The document was provided to father and son ufologists, Bob Wood and Ryan Wood. It was handed over to the pair by another ufologist (Tim Cooper). The photocopied document makes it clear that Forrestal was murdered because of what he knew of UFOs and what he was going to do with all the secrets swirling around his head. The problem is that the document gives us too much material. And, no-one in government – ever – would write a document that basically says something along the lines of: “Please go and kill Secretary of Defense Forrestal because of what he knows about UFOs.” Such a thing is absolutely ridiculous. If Forrestal was murdered, the facts would never have been put to paper. In other words, the document is not real.

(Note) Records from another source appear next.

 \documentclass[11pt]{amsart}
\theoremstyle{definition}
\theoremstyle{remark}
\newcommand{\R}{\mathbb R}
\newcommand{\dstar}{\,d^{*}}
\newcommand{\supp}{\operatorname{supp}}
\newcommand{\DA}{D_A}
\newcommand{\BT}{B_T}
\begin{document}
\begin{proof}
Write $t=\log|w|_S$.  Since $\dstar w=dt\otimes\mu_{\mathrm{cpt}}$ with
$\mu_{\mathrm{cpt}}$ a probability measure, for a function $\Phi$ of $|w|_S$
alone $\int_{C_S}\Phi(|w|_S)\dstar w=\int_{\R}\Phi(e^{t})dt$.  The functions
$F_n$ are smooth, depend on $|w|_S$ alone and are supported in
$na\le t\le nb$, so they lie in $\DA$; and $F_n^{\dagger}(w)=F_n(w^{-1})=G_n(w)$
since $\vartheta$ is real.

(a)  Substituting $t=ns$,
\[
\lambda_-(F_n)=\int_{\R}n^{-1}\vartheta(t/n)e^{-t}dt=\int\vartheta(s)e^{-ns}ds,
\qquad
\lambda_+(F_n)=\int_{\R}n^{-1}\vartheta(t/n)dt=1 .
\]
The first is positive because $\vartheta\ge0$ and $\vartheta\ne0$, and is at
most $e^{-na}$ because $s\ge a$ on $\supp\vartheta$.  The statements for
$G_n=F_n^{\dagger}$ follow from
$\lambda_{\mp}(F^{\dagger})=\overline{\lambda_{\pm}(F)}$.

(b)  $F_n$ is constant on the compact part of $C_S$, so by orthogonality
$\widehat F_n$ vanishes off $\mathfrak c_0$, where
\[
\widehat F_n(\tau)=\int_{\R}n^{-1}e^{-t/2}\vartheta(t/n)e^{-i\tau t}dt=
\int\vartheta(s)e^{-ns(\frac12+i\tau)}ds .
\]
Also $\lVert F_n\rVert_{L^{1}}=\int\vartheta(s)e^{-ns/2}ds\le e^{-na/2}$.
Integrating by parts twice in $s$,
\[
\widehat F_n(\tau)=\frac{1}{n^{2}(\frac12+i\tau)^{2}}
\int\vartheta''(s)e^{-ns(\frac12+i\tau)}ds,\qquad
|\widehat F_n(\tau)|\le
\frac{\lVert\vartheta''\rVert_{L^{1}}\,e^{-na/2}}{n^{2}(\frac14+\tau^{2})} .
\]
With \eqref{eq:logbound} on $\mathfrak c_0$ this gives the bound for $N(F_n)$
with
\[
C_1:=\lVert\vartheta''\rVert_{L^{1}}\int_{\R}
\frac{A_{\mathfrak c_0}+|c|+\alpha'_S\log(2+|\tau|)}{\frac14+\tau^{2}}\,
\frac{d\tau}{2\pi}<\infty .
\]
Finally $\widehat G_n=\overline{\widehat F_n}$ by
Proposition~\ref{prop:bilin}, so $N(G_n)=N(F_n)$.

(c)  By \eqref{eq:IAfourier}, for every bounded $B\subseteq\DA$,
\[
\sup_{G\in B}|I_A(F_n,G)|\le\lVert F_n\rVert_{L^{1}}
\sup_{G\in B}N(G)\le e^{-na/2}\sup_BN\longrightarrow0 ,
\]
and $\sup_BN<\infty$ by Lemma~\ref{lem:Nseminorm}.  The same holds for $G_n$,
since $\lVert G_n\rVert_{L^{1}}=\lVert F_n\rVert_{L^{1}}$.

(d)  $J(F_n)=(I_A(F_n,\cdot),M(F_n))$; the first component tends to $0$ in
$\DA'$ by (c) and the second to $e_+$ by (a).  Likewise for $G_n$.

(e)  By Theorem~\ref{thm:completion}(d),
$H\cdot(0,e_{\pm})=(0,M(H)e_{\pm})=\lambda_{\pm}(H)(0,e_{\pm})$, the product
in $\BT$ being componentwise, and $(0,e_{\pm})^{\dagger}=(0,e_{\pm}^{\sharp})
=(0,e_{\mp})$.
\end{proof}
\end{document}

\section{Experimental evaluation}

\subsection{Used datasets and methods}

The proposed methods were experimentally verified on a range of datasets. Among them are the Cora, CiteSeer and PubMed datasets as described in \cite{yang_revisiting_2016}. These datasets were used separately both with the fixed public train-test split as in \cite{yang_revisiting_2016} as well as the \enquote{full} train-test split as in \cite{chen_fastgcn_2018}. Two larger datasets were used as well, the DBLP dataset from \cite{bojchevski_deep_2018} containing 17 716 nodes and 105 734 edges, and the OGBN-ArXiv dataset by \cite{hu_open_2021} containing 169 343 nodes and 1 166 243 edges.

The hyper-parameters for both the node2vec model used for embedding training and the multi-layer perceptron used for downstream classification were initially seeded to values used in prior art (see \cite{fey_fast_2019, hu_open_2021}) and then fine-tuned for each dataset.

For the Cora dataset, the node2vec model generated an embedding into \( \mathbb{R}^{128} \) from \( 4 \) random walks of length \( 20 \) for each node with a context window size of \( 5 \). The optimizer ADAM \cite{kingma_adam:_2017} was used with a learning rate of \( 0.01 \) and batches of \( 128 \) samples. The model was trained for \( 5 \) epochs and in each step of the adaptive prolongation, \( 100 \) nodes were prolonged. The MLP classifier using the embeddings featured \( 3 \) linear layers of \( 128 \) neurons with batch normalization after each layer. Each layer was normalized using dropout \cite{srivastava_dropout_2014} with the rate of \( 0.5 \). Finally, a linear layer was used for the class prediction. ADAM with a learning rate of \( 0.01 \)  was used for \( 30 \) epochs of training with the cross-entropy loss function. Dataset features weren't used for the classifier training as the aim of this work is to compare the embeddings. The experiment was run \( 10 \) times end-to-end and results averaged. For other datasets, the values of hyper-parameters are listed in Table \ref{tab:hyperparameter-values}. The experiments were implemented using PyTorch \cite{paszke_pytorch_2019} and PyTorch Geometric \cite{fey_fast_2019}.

But, it’s clearly designed to make it look like Forrestal had to go because of alien secrets. Whether a hoax or disinformation, the document is not the real deal. Of course, this issue of confusing the whole situation about Forrestal, aliens and UFOs may have been the goal.

As for me, I’m pretty sure that Forrestal was killed: there are so many really weird aspects to the whole affair. As for the UFO side of the saga, however, much more has to be found to make a really good, strong case. Anyone up for the challenge?